He’s Hit the ‘Panic’ Button


Guillermo Reyes’ “Men on the Verge of a His-Panic Breakdown,” now at Highways, bitterly satirizes the efforts of gay Latino immigrants to assimilate into a hostile status quo. It was first seen in 1994 at the Celebration Theater, in a celebrated one-man production starring the pyrotechnical Felix A. Pire in a crackling staging by Joseph Megel.

The current offering, which has been retooled as a two-man show featuring Gil Ferrales and Ron Garcia, is bafflingly bad, a pale facsimile of the original that leaves one pondering not only what went wrong, but the evanescence of the theatrical experience in general.
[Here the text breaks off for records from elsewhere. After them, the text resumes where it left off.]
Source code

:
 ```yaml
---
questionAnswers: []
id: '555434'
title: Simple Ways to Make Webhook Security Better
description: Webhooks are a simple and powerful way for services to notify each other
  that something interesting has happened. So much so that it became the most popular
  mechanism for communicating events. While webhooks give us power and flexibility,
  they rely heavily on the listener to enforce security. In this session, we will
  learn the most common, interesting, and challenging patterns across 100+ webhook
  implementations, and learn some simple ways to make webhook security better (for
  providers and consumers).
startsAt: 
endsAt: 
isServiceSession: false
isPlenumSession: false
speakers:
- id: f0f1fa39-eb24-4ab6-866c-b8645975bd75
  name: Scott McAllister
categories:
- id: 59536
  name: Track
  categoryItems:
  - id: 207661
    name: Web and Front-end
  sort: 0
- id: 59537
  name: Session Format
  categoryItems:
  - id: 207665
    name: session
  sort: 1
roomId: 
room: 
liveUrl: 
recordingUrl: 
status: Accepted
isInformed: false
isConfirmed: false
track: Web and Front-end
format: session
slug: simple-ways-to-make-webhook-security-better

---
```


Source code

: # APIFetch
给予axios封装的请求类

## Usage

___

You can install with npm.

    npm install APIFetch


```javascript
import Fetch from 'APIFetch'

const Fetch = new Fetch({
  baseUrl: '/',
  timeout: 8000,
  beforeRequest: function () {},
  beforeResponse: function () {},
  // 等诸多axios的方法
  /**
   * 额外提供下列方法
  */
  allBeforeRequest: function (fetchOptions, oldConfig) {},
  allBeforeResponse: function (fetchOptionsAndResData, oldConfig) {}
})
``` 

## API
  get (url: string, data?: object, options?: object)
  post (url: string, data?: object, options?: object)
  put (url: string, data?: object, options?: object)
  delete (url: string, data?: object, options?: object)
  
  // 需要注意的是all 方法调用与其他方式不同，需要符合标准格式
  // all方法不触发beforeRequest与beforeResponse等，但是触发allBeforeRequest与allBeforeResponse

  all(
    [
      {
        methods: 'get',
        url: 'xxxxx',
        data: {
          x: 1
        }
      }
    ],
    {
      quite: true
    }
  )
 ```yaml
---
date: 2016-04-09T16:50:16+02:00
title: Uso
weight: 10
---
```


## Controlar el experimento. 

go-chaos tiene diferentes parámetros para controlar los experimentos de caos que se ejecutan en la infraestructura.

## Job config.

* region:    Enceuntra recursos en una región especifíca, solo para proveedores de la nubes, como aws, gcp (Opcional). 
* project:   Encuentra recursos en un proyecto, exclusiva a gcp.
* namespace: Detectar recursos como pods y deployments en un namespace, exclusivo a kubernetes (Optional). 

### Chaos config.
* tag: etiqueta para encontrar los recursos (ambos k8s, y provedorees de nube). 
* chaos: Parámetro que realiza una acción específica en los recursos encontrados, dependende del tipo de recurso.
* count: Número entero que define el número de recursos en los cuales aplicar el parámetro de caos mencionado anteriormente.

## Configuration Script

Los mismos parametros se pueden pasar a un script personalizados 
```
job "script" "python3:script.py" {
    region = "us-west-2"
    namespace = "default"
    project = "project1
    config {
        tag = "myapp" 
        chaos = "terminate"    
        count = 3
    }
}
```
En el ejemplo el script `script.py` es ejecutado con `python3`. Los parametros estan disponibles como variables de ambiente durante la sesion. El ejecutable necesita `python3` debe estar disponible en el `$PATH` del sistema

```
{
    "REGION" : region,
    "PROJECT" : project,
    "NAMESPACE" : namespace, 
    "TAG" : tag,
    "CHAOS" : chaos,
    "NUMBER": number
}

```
What makes a hit fade into a flop? In this case, lackluster performances and Ken McFarlane’s sluggish direction. Another key problem, however, is Reyes’ material, which has the kind of cutting-edge topicality that can quickly seem shopworn. Of-the-moment references to riots and earthquakes, once so apropos, are musty here, and Reyes’ efforts to update the proceedings are token at best. A character’s catty reference to Hillary Rodham Clinton as a foe of minimum-wage workers is particularly confusing, while the inclusion of two new sketches in an already overlong evening is ill-judged.

However, Reyes’ surreally ironic humor maintains some bite amid the prevailing turgidity. Unfortunately, even Reyes’ most vivid characterizations--a wide-eyed young illegal who encounters every obstacle with indefatigable verve, a dying flamenco drag performer who prepares for her last dance--cannot survive the overall klunkiness.


In the original show, a dancing Pire remained on stage between monologues, performing his prop and costume changes in full view of the audience--an effective device that kept the action flowing. But why, in a two-person play, does McFarlane elect to have his actors do likewise, when one performer could easily be getting ready for the next segment while the other is on stage? Ah, but that would be expediting matters. So instead, we see both Ferrales and Garcia zipping, unzipping, stripping and tripping to throbbing salsa music for interminable intervals between scenes. It’s a blunder typical of this troubled production.

Stranded in the vacuum of the uninspired staging, Ferrales tends to overact, often mistaking long pauses for emotion. A comical character with an endearingly goofy quality, Garcia fares somewhat better with his over-the-top, mile-a-minute delivery. Sometimes, we strain to understand him, but at least he provides the illusion of momentum in an otherwise stultifying evening.